The reprimand of fathers is often enough to shake kids out of their reverie and make them dive for cover. A cute incident sends Santosh Bakaya on a trip down memory lane, recalling her childhood escapades of trying to avoid the chores and getting nicely pulled up by her father.
Morning Meanderings is a musings column by Dr Santosh Bakaya. Enjoy her jottings with a hot cup of tea. 🙂
Despite the intimidating heat, I managed to prod myself into going for my morning walk, and was amazed to find the labourers were already up and about and so was the sun.
One labourer woman was bending her head in obeisance in front of a tiny makeshift temple in her makeshift house. Her lanky husband, who was always chewing something, had stopped chewing for a change, and, hands clasped, was looking up at the sun, which was magnanimous enough to cover him with gold.
The animated chatter of the kids merged with the prattle of birds, the gossip of labourers, the barks of the mongrels, the reproachful yells of the mothers and the reprimands of fathers …
Yes! The reprimand of fathers!
“You are such a lazybones, Baby!” I remembered the time, when I was a ten-year-old, living in the university quarters in Jaipur, and Angoori, the domestic help, had gone to her village. The household chores, according to papa’s injunction, were to be done equally by all. He would be the first one to wash the dishes, inviting everyone else to join in the fun.
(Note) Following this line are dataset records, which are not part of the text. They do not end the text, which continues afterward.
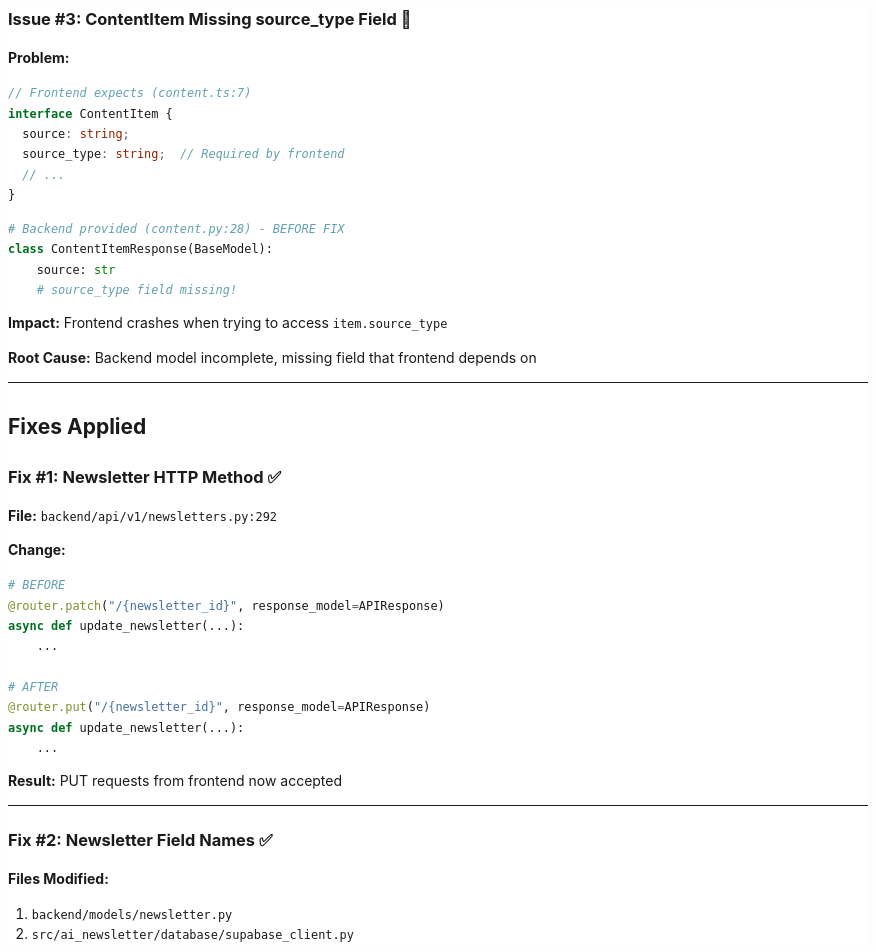 ### Issue #3: ContentItem Missing source_type Field 🔴

**Problem:**

```typescript
// Frontend expects (content.ts:7)
interface ContentItem {
  source: string;
  source_type: string;  // Required by frontend
  // ...
}
```

```python
# Backend provided (content.py:28) - BEFORE FIX
class ContentItemResponse(BaseModel):
    source: str
    # source_type field missing!
```

**Impact:** Frontend crashes when trying to access `item.source_type`

**Root Cause:** Backend model incomplete, missing field that frontend depends on

---

## Fixes Applied

### Fix #1: Newsletter HTTP Method ✅

**File:** `backend/api/v1/newsletters.py:292`

**Change:**
```python
# BEFORE
@router.patch("/{newsletter_id}", response_model=APIResponse)
async def update_newsletter(...):
    ...

# AFTER
@router.put("/{newsletter_id}", response_model=APIResponse)
async def update_newsletter(...):
    ...
```

**Result:** PUT requests from frontend now accepted

---

### Fix #2: Newsletter Field Names ✅

**Files Modified:**
1. `backend/models/newsletter.py`
2. `src/ai_newsletter/database/supabase_client.py`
The malingerer that I was, I would often play possum, sometimes feign sickness, and oft just disappear on to the neem tree in the garden, or in the attic, which had a collection of many comics and books – enough to cater to a ten-year-old’s so-called literary palate.
Sometimes, hit by an absolutely ingenuous method of avoiding to wash the dishes, I would invariably leave something in my plate, and ask Mom to finish off the remains, it naturally followed that she would have to wash my dish too! When dad came to know of my ruse, he gave me a piece of his mind! And what a humongous chunk it was!
“Your mom toils so tirelessly, and look at you, Baby! If the world had lazy girls like you, it would have come to a standstill, long back …” His eyes were boring holes in me. Big, unfathomable holes.
Lines of H W Longfellow sailed across to me in papa’s impressive baritone:
“The heights by great men reached and kept
Were not attained by sudden flight,
But they, while their companions slept,
Were toiling upward in the night.”
And the way he recited Paul Revere’s Ride, all came rushing up to me in one tidal wave of powerful intonation, impeccable pronunciation and dramatic pauses.
“Then he said “Good night!” and with muffled oar
Silently rowed to the Charlestown shore,
Just as the moon rose over the bay……
Morning Meanderings by Dr Santosh Bakaya
Caught in a maelstrom of memories, I rambled on, but stopped in my tracks, as loud yells fell into my ears.
“What a lazy girl you are!”
I swung back to find the lanky man, running after his eight-year-old girl, with a broken cricket bat.
“What are you doing? Don’t beat the girl.” I shouted.
I thought he was giving my shabby appearance a prolonged mental inventory; but he was actually looking past me to the other labourers who were sitting on the balustrade laughing uproariously.
Before he could snap, ‘it is none of your business’, I walked on, the beseeching looks of the beleaguered girl boring holes in my back, and my protest dissolved on my lips. The balustrade shook with their raucous laughter.
I looked back to find the man swinging the bat in the air, but not hitting his daughter. “Laziness has to be punished,” he said with mock anger. Looking in my direction, he threw the bat and ruffled her hair, scooping her up in his arms.
I smiled a relieved smile, he smiled too, and I was back in the house, with the resolve that I would definitely shed my sloth, and spend the evening hours ‘toiling upward in the night.’